- **DATA FOR PROCESSING**:
----------
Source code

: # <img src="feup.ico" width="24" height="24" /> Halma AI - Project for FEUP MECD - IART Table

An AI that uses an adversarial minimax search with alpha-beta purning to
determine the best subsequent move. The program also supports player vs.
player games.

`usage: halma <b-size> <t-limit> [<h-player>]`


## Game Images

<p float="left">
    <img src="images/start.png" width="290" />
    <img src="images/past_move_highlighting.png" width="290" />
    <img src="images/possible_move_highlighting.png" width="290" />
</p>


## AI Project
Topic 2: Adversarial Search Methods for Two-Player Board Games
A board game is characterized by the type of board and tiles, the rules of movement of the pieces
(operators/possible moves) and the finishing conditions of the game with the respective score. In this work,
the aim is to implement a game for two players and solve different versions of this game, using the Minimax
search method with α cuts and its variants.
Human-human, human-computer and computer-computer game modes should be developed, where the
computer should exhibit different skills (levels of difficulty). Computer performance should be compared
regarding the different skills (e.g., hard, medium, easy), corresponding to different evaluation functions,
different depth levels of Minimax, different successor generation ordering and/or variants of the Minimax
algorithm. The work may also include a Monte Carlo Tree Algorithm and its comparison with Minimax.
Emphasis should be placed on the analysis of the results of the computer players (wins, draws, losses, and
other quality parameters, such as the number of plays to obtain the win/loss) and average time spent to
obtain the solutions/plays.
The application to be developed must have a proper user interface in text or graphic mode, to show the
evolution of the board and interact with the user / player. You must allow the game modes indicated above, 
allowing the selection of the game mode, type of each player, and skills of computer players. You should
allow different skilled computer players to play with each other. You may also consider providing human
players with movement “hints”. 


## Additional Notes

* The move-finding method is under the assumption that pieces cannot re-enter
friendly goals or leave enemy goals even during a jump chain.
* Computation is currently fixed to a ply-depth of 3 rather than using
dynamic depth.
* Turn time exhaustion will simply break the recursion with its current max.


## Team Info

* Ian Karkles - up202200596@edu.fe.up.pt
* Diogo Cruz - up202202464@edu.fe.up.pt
----------
- **EXERCISE**:
Return an exact copy of only the lines from the one with "Human-human, human-computer and" through the end of the listing above, both included.

- **RESPONSE BELOW**:
Human-human, human-computer and computer-computer game modes should be developed, where the
computer should exhibit different skills (levels of difficulty). Computer performance should be compared
regarding the different skills (e.g., hard, medium, easy), corresponding to different evaluation functions,
different depth levels of Minimax, different successor generation ordering and/or variants of the Minimax
algorithm. The work may also include a Monte Carlo Tree Algorithm and its comparison with Minimax.
Emphasis should be placed on the analysis of the results of the computer players (wins, draws, losses, and
other quality parameters, such as the number of plays to obtain the win/loss) and average time spent to
obtain the solutions/plays.
The application to be developed must have a proper user interface in text or graphic mode, to show the
evolution of the board and interact with the user / player. You must allow the game modes indicated above, 
allowing the selection of the game mode, type of each player, and skills of computer players. You should
allow different skilled computer players to play with each other. You may also consider providing human
players with movement “hints”. 


## Additional Notes

* The move-finding method is under the assumption that pieces cannot re-enter
friendly goals or leave enemy goals even during a jump chain.
* Computation is currently fixed to a ply-depth of 3 rather than using
dynamic depth.
* Turn time exhaustion will simply break the recursion with its current max.


## Team Info

* Ian Karkles - up202200596@edu.fe.up.pt
* Diogo Cruz - up202202464@edu.fe.up.pt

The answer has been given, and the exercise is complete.